→ **TASK REQUIREMENTS**: Copy, word for word, the lines of the listing below from the line with "- Rate limiting" up to and including the line with "### Royal Guards Skip". Drop the pictures.

→ **AVAILABLE RECORDS**:
------------------------------------------------------------
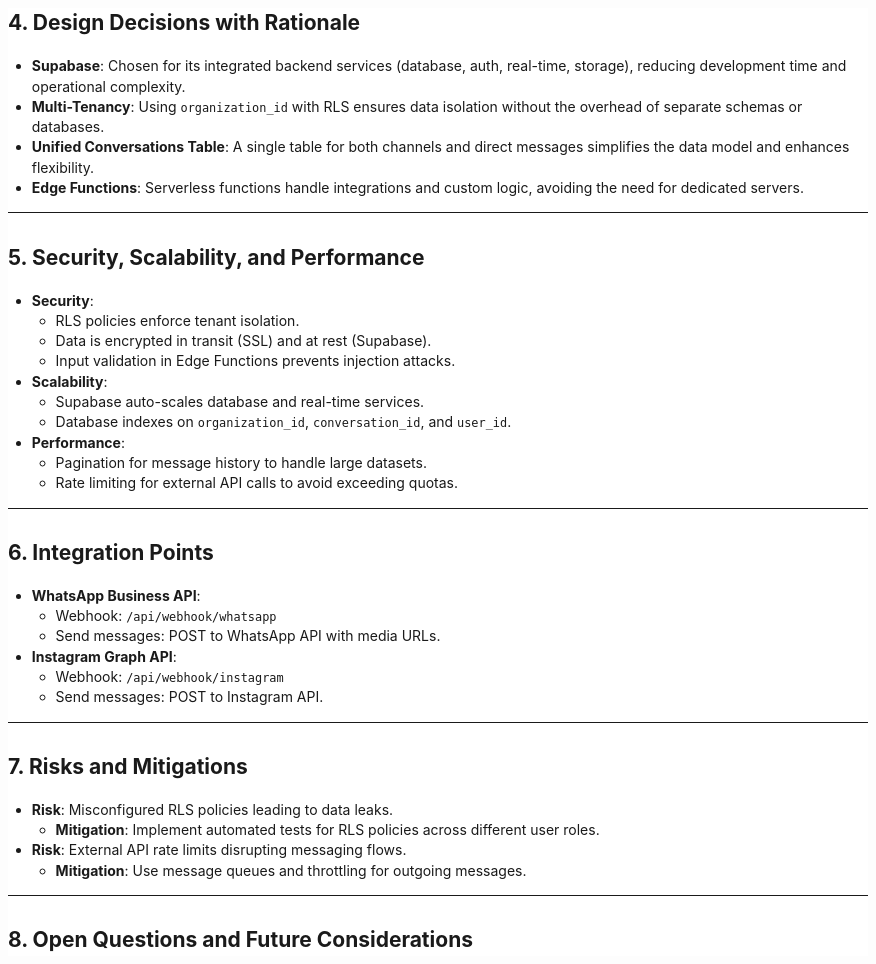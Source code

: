 
## 4. Design Decisions with Rationale

- **Supabase**: Chosen for its integrated backend services (database, auth, real-time, storage), reducing development time and operational complexity.
- **Multi-Tenancy**: Using `organization_id` with RLS ensures data isolation without the overhead of separate schemas or databases.
- **Unified Conversations Table**: A single table for both channels and direct messages simplifies the data model and enhances flexibility.
- **Edge Functions**: Serverless functions handle integrations and custom logic, avoiding the need for dedicated servers.

---

## 5. Security, Scalability, and Performance

- **Security**:
  - RLS policies enforce tenant isolation.
  - Data is encrypted in transit (SSL) and at rest (Supabase).
  - Input validation in Edge Functions prevents injection attacks.
- **Scalability**:
  - Supabase auto-scales database and real-time services.
  - Database indexes on `organization_id`, `conversation_id`, and `user_id`.
- **Performance**:
  - Pagination for message history to handle large datasets.
  - Rate limiting for external API calls to avoid exceeding quotas.

---

## 6. Integration Points

- **WhatsApp Business API**:
  - Webhook: `/api/webhook/whatsapp`
  - Send messages: POST to WhatsApp API with media URLs.
- **Instagram Graph API**:
  - Webhook: `/api/webhook/instagram`
  - Send messages: POST to Instagram API.

---

## 7. Risks and Mitigations

- **Risk**: Misconfigured RLS policies leading to data leaks.
  - **Mitigation**: Implement automated tests for RLS policies across different user roles.
- **Risk**: External API rate limits disrupting messaging flows.
  - **Mitigation**: Use message queues and throttling for outgoing messages.

---

## 8. Open Questions and Future Considerations
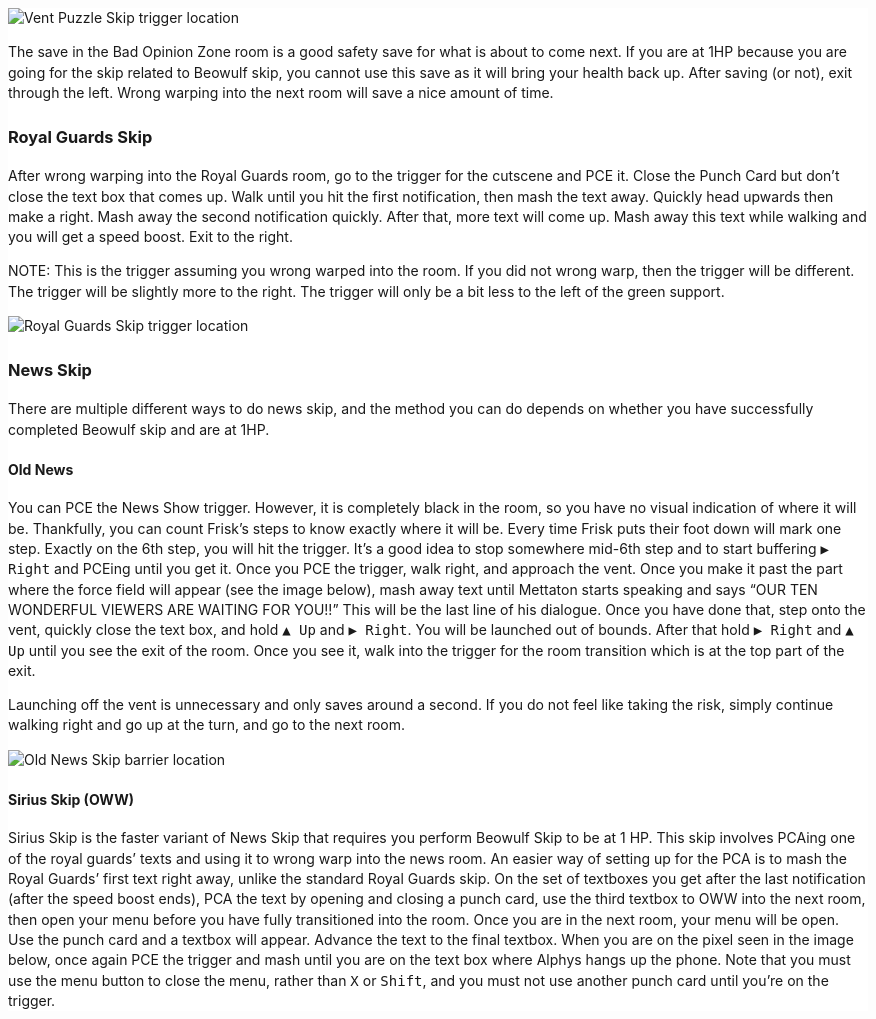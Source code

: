<img src='./Images/VentPuzzleSkip.png' alt="Vent Puzzle Skip trigger location" title="Vent Puzzle Skip trigger location"></img>

The save in the Bad Opinion Zone room is a good safety save for what is about to come next. If you are at 1HP because you are going for the skip related to Beowulf skip, you cannot use this save as it will bring your health back up. After saving (or not), exit through the left. Wrong warping into the next room will save a nice amount of time.

### Royal Guards Skip

After wrong warping into the Royal Guards room, go to the trigger for the cutscene and PCE it. Close the Punch Card but don’t close the text box that comes up. Walk until you hit the first notification, then mash the text away. Quickly head upwards then make a right. Mash away the second notification quickly. After that, more text will come up. Mash away this text while walking and you will get a speed boost. Exit to the right.

NOTE: This is the trigger assuming you wrong warped into the room. If you did not wrong warp, then the trigger will be different. The trigger will be slightly more to the right. The trigger will only be a bit less to the left of the green support.

<img src='./Images/RoyalGuardsSkip.png' alt="Royal Guards Skip trigger location" title="Royal Guards Skip trigger location"></img>

### News Skip

There are multiple different ways to do news skip, and the method you can do depends on whether you have successfully completed Beowulf skip and are at 1HP.

#### Old News

You can PCE the News Show trigger. However, it is completely black in the room, so you have no visual indication of where it will be. Thankfully, you can count Frisk’s steps to know exactly where it will be. Every time Frisk puts their foot down will mark one step. Exactly on the 6th step, you will hit the trigger. It’s a good idea to stop somewhere mid-6th step and to start buffering <kbd>▶ Right</kbd> and PCEing until you get it. Once you PCE the trigger, walk right, and approach the vent. Once you make it past the part where the force field will appear (see the image below), mash away text until Mettaton starts speaking and says “OUR TEN WONDERFUL VIEWERS ARE WAITING FOR YOU!!” This will be the last line of his dialogue. Once you have done that, step onto the vent, quickly close the text box, and hold <kbd>▲ Up</kbd> and <kbd>▶ Right</kbd>. You will be launched out of bounds. After that hold <kbd>▶ Right</kbd> and <kbd>▲ Up</kbd> until you see the exit of the room. Once you see it, walk into the trigger for the room transition which is at the top part of the exit.

Launching off the vent is unnecessary and only saves around a second. If you do not feel like taking the risk, simply continue walking right and go up at the turn, and go to the next room.

<img src='./Images/OldNewsBarrier.png' alt="Old News Skip barrier location" title="Old News Skip barrier location"></img>

#### Sirius Skip (OWW)

Sirius Skip is the faster variant of News Skip that requires you perform Beowulf Skip to be at 1 HP. This skip involves PCAing one of the royal guards’ texts and using it to wrong warp into the news room. An easier way of setting up for the PCA is to mash the Royal Guards’ first text right away, unlike the standard Royal Guards skip. On the set of textboxes you get after the last notification (after the speed boost ends), PCA the text by opening and closing a punch card, use the third textbox to OWW into the next room, then open your menu before you have fully transitioned into the room. Once you are in the next room, your menu will be open. Use the punch card and a textbox will appear. Advance the text to the final textbox. When you are on the pixel seen in the image below, once again PCE the trigger and mash until you are on the text box where Alphys hangs up the phone. Note that you must use the menu button to close the menu, rather than <kbd>X</kbd> or <kbd>Shift</kbd>, and you must not use another punch card until you’re on the trigger.
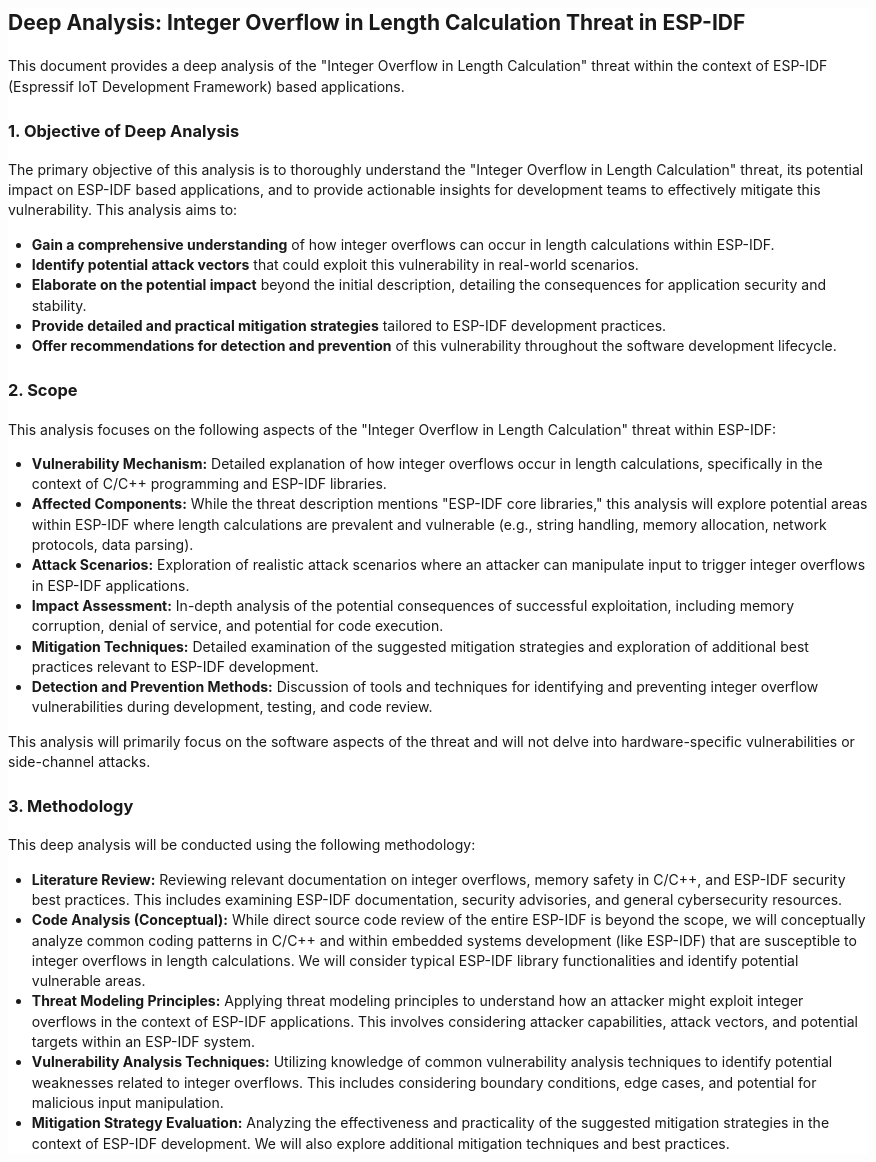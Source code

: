 ## Deep Analysis: Integer Overflow in Length Calculation Threat in ESP-IDF

This document provides a deep analysis of the "Integer Overflow in Length Calculation" threat within the context of ESP-IDF (Espressif IoT Development Framework) based applications.

### 1. Objective of Deep Analysis

The primary objective of this analysis is to thoroughly understand the "Integer Overflow in Length Calculation" threat, its potential impact on ESP-IDF based applications, and to provide actionable insights for development teams to effectively mitigate this vulnerability. This analysis aims to:

*   **Gain a comprehensive understanding** of how integer overflows can occur in length calculations within ESP-IDF.
*   **Identify potential attack vectors** that could exploit this vulnerability in real-world scenarios.
*   **Elaborate on the potential impact** beyond the initial description, detailing the consequences for application security and stability.
*   **Provide detailed and practical mitigation strategies** tailored to ESP-IDF development practices.
*   **Offer recommendations for detection and prevention** of this vulnerability throughout the software development lifecycle.

### 2. Scope

This analysis focuses on the following aspects of the "Integer Overflow in Length Calculation" threat within ESP-IDF:

*   **Vulnerability Mechanism:**  Detailed explanation of how integer overflows occur in length calculations, specifically in the context of C/C++ programming and ESP-IDF libraries.
*   **Affected Components:**  While the threat description mentions "ESP-IDF core libraries," this analysis will explore potential areas within ESP-IDF where length calculations are prevalent and vulnerable (e.g., string handling, memory allocation, network protocols, data parsing).
*   **Attack Scenarios:**  Exploration of realistic attack scenarios where an attacker can manipulate input to trigger integer overflows in ESP-IDF applications.
*   **Impact Assessment:**  In-depth analysis of the potential consequences of successful exploitation, including memory corruption, denial of service, and potential for code execution.
*   **Mitigation Techniques:**  Detailed examination of the suggested mitigation strategies and exploration of additional best practices relevant to ESP-IDF development.
*   **Detection and Prevention Methods:**  Discussion of tools and techniques for identifying and preventing integer overflow vulnerabilities during development, testing, and code review.

This analysis will primarily focus on the software aspects of the threat and will not delve into hardware-specific vulnerabilities or side-channel attacks.

### 3. Methodology

This deep analysis will be conducted using the following methodology:

*   **Literature Review:** Reviewing relevant documentation on integer overflows, memory safety in C/C++, and ESP-IDF security best practices. This includes examining ESP-IDF documentation, security advisories, and general cybersecurity resources.
*   **Code Analysis (Conceptual):**  While direct source code review of the entire ESP-IDF is beyond the scope, we will conceptually analyze common coding patterns in C/C++ and within embedded systems development (like ESP-IDF) that are susceptible to integer overflows in length calculations. We will consider typical ESP-IDF library functionalities and identify potential vulnerable areas.
*   **Threat Modeling Principles:** Applying threat modeling principles to understand how an attacker might exploit integer overflows in the context of ESP-IDF applications. This involves considering attacker capabilities, attack vectors, and potential targets within an ESP-IDF system.
*   **Vulnerability Analysis Techniques:**  Utilizing knowledge of common vulnerability analysis techniques to identify potential weaknesses related to integer overflows. This includes considering boundary conditions, edge cases, and potential for malicious input manipulation.
*   **Mitigation Strategy Evaluation:**  Analyzing the effectiveness and practicality of the suggested mitigation strategies in the context of ESP-IDF development. We will also explore additional mitigation techniques and best practices.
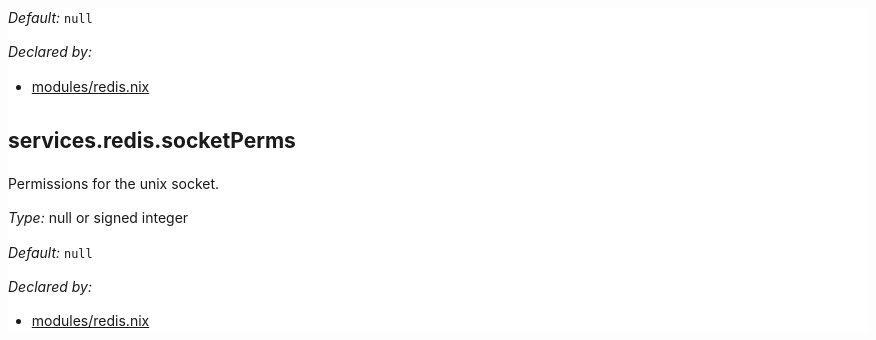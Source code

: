 

*Default:*
` null `

*Declared by:*
 - [modules/redis\.nix](https://git.atagen.co/atagen/ides/modules/redis.nix)



## services\.redis\.socketPerms



Permissions for the unix socket\.



*Type:*
null or signed integer



*Default:*
` null `

*Declared by:*
 - [modules/redis\.nix](https://git.atagen.co/atagen/ides/modules/redis.nix)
------------------------------------------------------------
→ **OUTPUT**:
  - Rate limiting for external API calls to avoid exceeding quotas.

---

## 6. Integration Points

- **WhatsApp Business API**:
  - Webhook: `/api/webhook/whatsapp`
  - Send messages: POST to WhatsApp API with media URLs.
- **Instagram Graph API**:
  - Webhook: `/api/webhook/instagram`
  - Send messages: POST to Instagram API.

---

## 7. Risks and Mitigations

- **Risk**: Misconfigured RLS policies leading to data leaks.
  - **Mitigation**: Implement automated tests for RLS policies across different user roles.
- **Risk**: External API rate limits disrupting messaging flows.
  - **Mitigation**: Use message queues and throttling for outgoing messages.

---

## 8. Open Questions and Future Considerations
Source code

:<img src='./Images/VentPuzzleSkip.png' alt="Vent Puzzle Skip trigger location" title="Vent Puzzle Skip trigger location"></img>

The save in the Bad Opinion Zone room is a good safety save for what is about to come next. If you are at 1HP because you are going for the skip related to Beowulf skip, you cannot use this save as it will bring your health back up. After saving (or not), exit through the left. Wrong warping into the next room will save a nice amount of time.

### Royal Guards Skip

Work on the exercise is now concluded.